Fig. 3 shows a preferred embodiment for the step of populating document snippets by entity and using sentiment lexicon to annotate sentiment-bearing snippets, namely a method for populating document snippets by entity (102). The method for populating document snippets by entity (102) comprises of searching index obtained from the method for crawling process (101 ); and retrieving relevant document snippets by entity. The entity refers herein are domain of the documents snippets such as politic, economic, market players, industries and any domain concerning client as the brand owner, brand reputation and/or their product or services. These entities are preferably identified and filtered using a method as referred to Fig. 4 namely a method for generating document snippets features (103). The method for generating document snippets features (103) also further identify sentiment-bearing snippets to classify sentiment of document snippets.

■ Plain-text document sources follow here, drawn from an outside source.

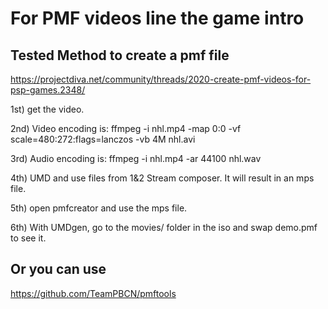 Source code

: # For PMF videos line the game intro

## Tested Method to create a pmf file 
https://projectdiva.net/community/threads/2020-create-pmf-videos-for-psp-games.2348/

1st) get the video.

2nd) Video encoding is:
ffmpeg -i nhl.mp4 -map 0:0 -vf scale=480:272:flags=lanczos -vb 4M nhl.avi

3rd) Audio encoding is:
ffmpeg -i nhl.mp4 -ar 44100 nhl.wav

4th) UMD and use files from 1&2 Stream composer. It will result in an mps file.

5th) open pmfcreator and use the mps file.

6th) With UMDgen, go to the movies/ folder in the iso and swap demo.pmf to see it.


## Or you can use

https://github.com/TeamPBCN/pmftools
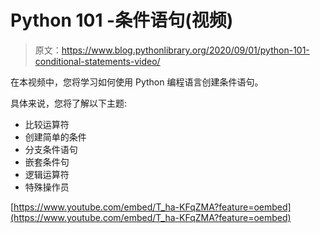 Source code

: # Python 101 -条件语句(视频)

> 原文：<https://www.blog.pythonlibrary.org/2020/09/01/python-101-conditional-statements-video/>

在本视频中，您将学习如何使用 Python 编程语言创建条件语句。

具体来说，您将了解以下主题:

*   比较运算符
*   创建简单的条件
*   分支条件语句
*   嵌套条件句
*   逻辑运算符
*   特殊操作员

[https://www.youtube.com/embed/T_ha-KFqZMA?feature=oembed](https://www.youtube.com/embed/T_ha-KFqZMA?feature=oembed) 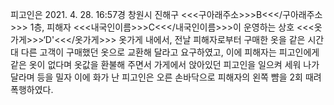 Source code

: 피고인은 2021. 4. 28. 16:57경 창원시 진해구 <<<구아래주소>>>B<<</구아래주소>>> 1층, 피해자 <<<내국인이름>>>C<<</내국인이름>>>이 운영하는 상호 <<<옷가게>>>‘D'<<</옷가게>>> 옷가게 내에서, 전날 피해자로부터 구매한 옷을 같은 시간대 다른 고객이 구매했던 옷으로 교환해 달라고 요구하였고, 이에 피해자는 피고인에게 같은 옷이 없다며 옷값을 환불해 주면서 가게에서 앉아있던 피고인을 일으켜 세워 나가 달라며 등을 밀자 이에 화가 난 피고인은 오른 손바닥으로 피해자의 왼쪽 뺨을 2회 때려 폭행하였다. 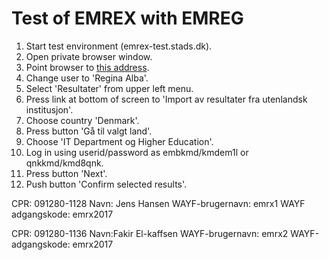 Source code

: # Test of EMREX with EMREG

1.  Start test environment (emrex-test.stads.dk).
2.  Open private browser window.
3.  Point browser to [this address](https://fsweb-demo.uio.no/studentweb/login.jsf?inst=FSUTV "Start EMREG link").
4.  Change user to 'Regina Alba'.
5.  Select 'Resultater' from upper left menu.
6.  Press link at bottom of screen to 'Import av resultater fra utenlandsk institusjon'.
7.  Choose country 'Denmark'.
8.  Press button 'Gå til valgt land'.
9.  Choose 'IT Department og Higher Education'.
10. Log in using userid/password as embkmd/kmdem1l or qnkkmd/kmd8qnk.
11. Press button 'Next'.
12. Push button 'Confirm selected results'.

CPR: 091280-1128
Navn: Jens Hansen
WAYF-brugernavn: emrx1
WAYF adgangskode: emrx2017 
 
CPR: 091280-1136
Navn:Fakir El-kaffsen
WAYF-brugernavn: emrx2
WAYF-adgangskode: emrx2017
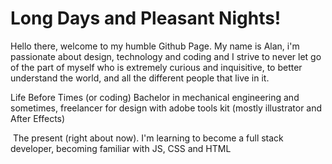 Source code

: # Long Days and Pleasant Nights!
Hello there, welcome to my humble Github Page.
My name is Alan, i'm passionate about design, technology and coding and I strive to never let go of the part of myself who is extremely curious and inquisitive, to better understand the world, and all the different people that live in it.

Life Before Times (or coding)
Bachelor in mechanical engineering and sometimes, freelancer for design with adobe tools kit (mostly illustrator and After Effects)

<img scr="adobeaftereffects.svg">
The present (right about now).
I'm learning to become a full stack developer, becoming familiar with JS, CSS and HTML






<!--
**Alan-A-Andrade/Alan-A-Andrade** is a ✨ _special_ ✨ repository because its `README.md` (this file) appears on your GitHub profile.

Here are some ideas to get you started:

- 🔭 I’m currently working on ...
- 🌱 I’m currently learning ...
- 👯 I’m looking to collaborate on ...
- 🤔 I’m looking for help with ...
- 💬 Ask me about ...
- 📫 How to reach me: ...
- 😄 Pronouns: ...
- ⚡ Fun fact: ...
-->
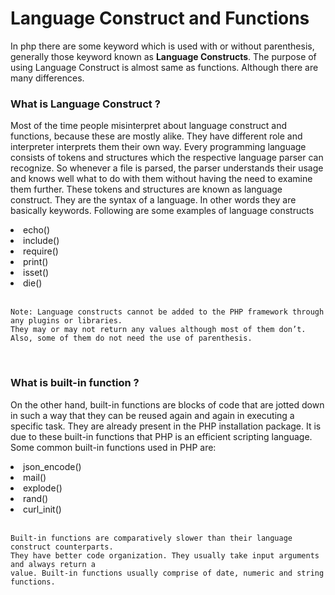 <!-- @format -->

# Language Construct and Functions

<p>In php there are some keyword which is used with or without parenthesis, generally those keyword known as <b>Language Constructs</b>. The purpose of using Language Construct is almost same as  functions. Although there are many differences.</p>

### What is Language Construct ?

<p> Most of the time people misinterpret about language construct and functions, because these are mostly alike. They have different role and interpreter interprets them their own way. Every programming language consists of tokens and structures which the respective language parser can recognize. So whenever a file is parsed, the parser understands their usage and knows well what to do with them without having the need to examine them further. These tokens and structures are known as language construct. They are the syntax of a language. In other words they are basically keywords. Following are some examples of language constructs</p>

<li>echo()</li>
<li>include()</li>
<li>require()</li>
<li>print()</li>
<li>isset()</li>
<li>die()</li>
<br>

    Note: Language constructs cannot be added to the PHP framework through any plugins or libraries.
    They may or may not return any values although most of them don’t.
    Also, some of them do not need the use of parenthesis.

<br>

### What is built-in function ?

<p>On the other hand, built-in functions are blocks of code that are jotted down in such a way that they can be reused again and again in executing a specific task. They are already present in the PHP installation package. It is due to these built-in functions that PHP is an efficient scripting language.
Some common built-in functions used in PHP are:</p>
    
<li>json_encode()</li>
<li>mail()</li>
<li>explode()</li>
<li>rand()</li>
<li>curl_init()</li>

<br>

    Built-in functions are comparatively slower than their language construct counterparts.
    They have better code organization. They usually take input arguments and always return a
    value. Built-in functions usually comprise of date, numeric and string functions.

In a preferred embodiment of the method (100) for adaptively classifying sentiment of document snippets, the step of populating document snippets includes normalizing words in document snippets and generating n-grams from the entity. Referring to Fig. 4, the method for generating document snippets features ( 03) further characterized by normalizing words in document snippets for bag-of-words features; generating n-grams from words surrounding the entity; using a sentiment lexicon to annotate sentiment-bearing snippets and representing each document snippet according to the method for generating document snippets features (103).

The step of normalizing words in document snippets for bag-of-words features in the preferred embodiment simplifies document snippets to be used in natural language processing and information retrieval. In the preferred embodiment, all words found in the document snippets will first be collected in an unordered collection of words which also known as the bag-of-words. The bag-of-words are then further normalized to reduce redundant words for example normalizing past tense to present tense, plural to singular, and capital letter to lower case letter. Therefore, number of words considered in the document snippet can be reduced to improve classification speed.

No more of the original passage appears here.